- [INSTRUCTIONS FOR THE TASK]: Return, from the material below, each line in which the word "yarn" is present.

[LISTED ENTRIES Boundary: Start]

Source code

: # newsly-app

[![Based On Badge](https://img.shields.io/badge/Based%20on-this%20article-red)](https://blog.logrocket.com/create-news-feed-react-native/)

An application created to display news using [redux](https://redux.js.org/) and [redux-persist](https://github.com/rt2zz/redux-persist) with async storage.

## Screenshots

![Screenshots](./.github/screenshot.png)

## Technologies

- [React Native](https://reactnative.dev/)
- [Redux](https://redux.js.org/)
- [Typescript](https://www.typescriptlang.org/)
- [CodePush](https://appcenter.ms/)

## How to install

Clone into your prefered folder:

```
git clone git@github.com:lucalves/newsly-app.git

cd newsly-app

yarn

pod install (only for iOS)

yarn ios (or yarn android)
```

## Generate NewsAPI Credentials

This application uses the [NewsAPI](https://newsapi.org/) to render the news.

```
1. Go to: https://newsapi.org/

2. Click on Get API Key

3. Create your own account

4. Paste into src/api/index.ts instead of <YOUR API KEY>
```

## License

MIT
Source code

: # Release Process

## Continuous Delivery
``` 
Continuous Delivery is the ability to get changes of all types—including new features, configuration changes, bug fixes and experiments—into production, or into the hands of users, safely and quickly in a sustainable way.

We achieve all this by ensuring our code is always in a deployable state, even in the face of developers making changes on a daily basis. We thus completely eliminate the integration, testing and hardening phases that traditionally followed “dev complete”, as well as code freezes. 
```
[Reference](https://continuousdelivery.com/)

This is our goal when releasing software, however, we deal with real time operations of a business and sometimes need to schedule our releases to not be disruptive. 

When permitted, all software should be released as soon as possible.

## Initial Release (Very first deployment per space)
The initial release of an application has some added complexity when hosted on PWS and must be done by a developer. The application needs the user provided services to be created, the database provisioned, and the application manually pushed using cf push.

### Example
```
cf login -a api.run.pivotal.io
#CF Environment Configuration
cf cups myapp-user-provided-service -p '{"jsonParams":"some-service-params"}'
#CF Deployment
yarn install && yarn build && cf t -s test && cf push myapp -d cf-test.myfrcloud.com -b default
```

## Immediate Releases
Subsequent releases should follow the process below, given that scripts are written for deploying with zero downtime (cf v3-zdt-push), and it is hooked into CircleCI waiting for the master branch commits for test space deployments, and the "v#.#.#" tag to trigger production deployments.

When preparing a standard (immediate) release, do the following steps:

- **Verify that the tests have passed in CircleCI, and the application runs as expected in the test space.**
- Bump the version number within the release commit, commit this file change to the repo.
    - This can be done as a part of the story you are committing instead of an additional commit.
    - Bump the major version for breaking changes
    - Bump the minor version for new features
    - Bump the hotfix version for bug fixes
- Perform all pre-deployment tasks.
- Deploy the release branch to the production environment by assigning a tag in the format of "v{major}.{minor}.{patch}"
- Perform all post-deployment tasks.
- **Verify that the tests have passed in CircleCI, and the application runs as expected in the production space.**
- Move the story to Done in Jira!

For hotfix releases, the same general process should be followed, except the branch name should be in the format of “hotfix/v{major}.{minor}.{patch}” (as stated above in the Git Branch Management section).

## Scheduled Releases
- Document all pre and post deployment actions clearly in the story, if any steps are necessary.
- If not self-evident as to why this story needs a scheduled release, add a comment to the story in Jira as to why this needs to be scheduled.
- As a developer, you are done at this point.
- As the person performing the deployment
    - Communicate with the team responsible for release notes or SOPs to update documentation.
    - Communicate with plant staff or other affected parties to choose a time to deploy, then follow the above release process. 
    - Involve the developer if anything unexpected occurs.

[LISTED ENTRIES Boundary: End]

- [SOLUTION TO THIS PROBLEM]:
yarn
yarn ios (or yarn android)
yarn install && yarn build && cf t -s test && cf push myapp -d cf-test.myfrcloud.com -b default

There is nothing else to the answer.